Five minutes later the higher authorities arrive. They say, "Vassily Pavlovich, my dear fellow, do forgive us, our colleague here overdid it." The interview begins again, and that same night everything--including the shouts. "Go into the zone, into the zone!"--is shown on the program that keeps half the population of the Soviet Union glued to the TV screen until two in the morning. "So why did you, a Russian writer, return to your homeland at the invitation of the American ambassador?" "First, because we and the Matlocks are neighbors in Georgetown. Second, because nobody else had invited me to my homeland."

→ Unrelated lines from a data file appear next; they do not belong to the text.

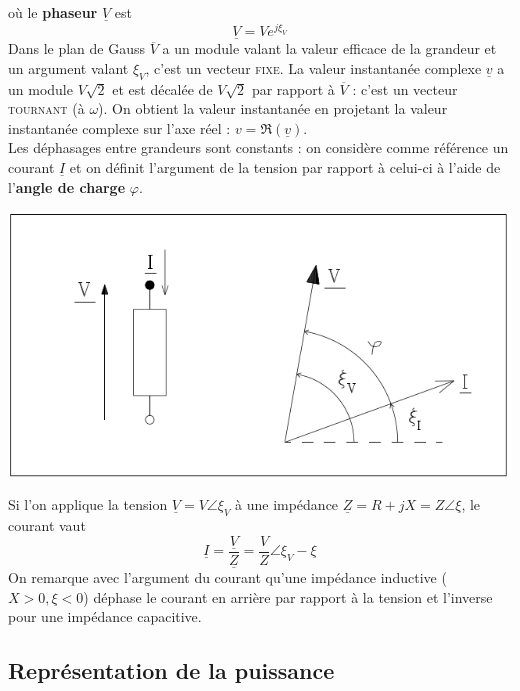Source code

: où le \textbf{phaseur} $\underline{V}$ est 
\begin{equation}
	\underline{V} = Ve^{j\xi_V}
\end{equation}
Dans le plan de Gauss $\overline{V}$ a un module valant la valeur efficace 
de la grandeur et un argument valant $\xi_V$, c'est un vecteur \textsc{fixe}.
La valeur instantanée complexe $\underline{v}$ a un module $V\sqrt{2}$ et est 
décalée de $V\sqrt{2}$ par rapport à $\overline{V}$ : c'est un vecteur 
\textsc{tournant} (à $\omega$). On obtient la valeur instantanée en projetant 
la valeur instantanée complexe sur l'axe réel : $v = \Re(\underline{v})$.\\
	
Les déphasages entre grandeurs sont constants : on considère comme référence un 
courant $\underline{I}$ et on définit l'argument de la tension par rapport à 
celui-ci à l'aide de l'\textbf{angle de charge} $\varphi$.
	
\begin{center}
	\includegraphics[scale=0.4]{ch1/image3.png}
\end{center}	
		
Si l'on applique la tension $\underline{V} = V\angle \xi_V$ à une impédance 
$\underline{Z} = R + jX = Z\angle \xi$, le courant vaut 
\begin{equation}
	\underline{I} = \frac{\underline{V}}{\underline{Z}} = \frac{V}{Z}\angle 
	\xi_V-\xi
\end{equation}
On remarque avec l'argument du courant qu'une impédance inductive ($X>0, 
\xi <0$) déphase le courant en arrière par rapport à la tension et l'inverse 
pour une impédance capacitive.
	
	
\subsection{Représentation de la puissance}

Step by step we come closer to the border control. Behind it I see a thick wall of people awaiting the arriving passengers. Familiar faces already stand out. Finally we are there among them, passing from hand to hand, or rather in every hand at once; we are hugged, kissed, and patted by everyone who can reach us, and we hug, kiss, and pat everyone near us, even the journalists. But we no longer know who is who, journalists or friends.

The friends are old; the journalists are young. So I adopt a strategy of kissing the old ones and avoiding kissing the young ones, so as to limit my kissing to friends. But a couple of the young women reproach me: "Vasya, Vasya, don't you recognize me?" Then I recognize them: they are "beauties of days gone by," but they have had their faces lifted. Finally, I manage to reach my son and sister. The TV lights again beam on. Several crews are filming at once. Microphones and tape recorders are thrust forward over people's heads. Living in the West, I had forgotten that I am a superstar.

At last we step outside into the "vastness of our wonderful homeland." The snow is whirling about, a real blizzard. "Before yesterday, we had lovely European weather," someone says. But in honor of my arrival, apparentlv, Russia has decided to provide something more typical of her. Fora moment, amid the bustle, it is just she and I. "Hello, " I say to her. "Alone at last. Thank you for the lovely snowstorm."

I had been almost a decade in exile, and I was beginning to realize that for me, in my exile, Russia had been transformed into literature about Russia--which should not be confused with Russian literature. The latter had also changed for me; it had taken on weight, "significance," had begun to be transformed into "texts." Ten years ago, when I was just another freelance fiction writer hawking my wares from magazine to magazine, I didn't worry about "significance" or "texts." What had happened to me while I was away from Russia was this: my country--the vital land "where I loved and suffered," the "unwashed Russia," the "wife-motherland" (in the phrase of the poet Aleksander Blok), the "bitch-motherland" (as the novelist Andrei Sinyavsky called it)--had been transformed for me into merely a source of information. (A substantial source, to be sure.) "Wait a minute," I said to myself, "Am I a Russian? Or just an old Russia hand?" I wondered whether I would be able to revive my feeling of vital connection to this country; and I understood that the underlying purpose of my ten-day trip was to find the answer to that question.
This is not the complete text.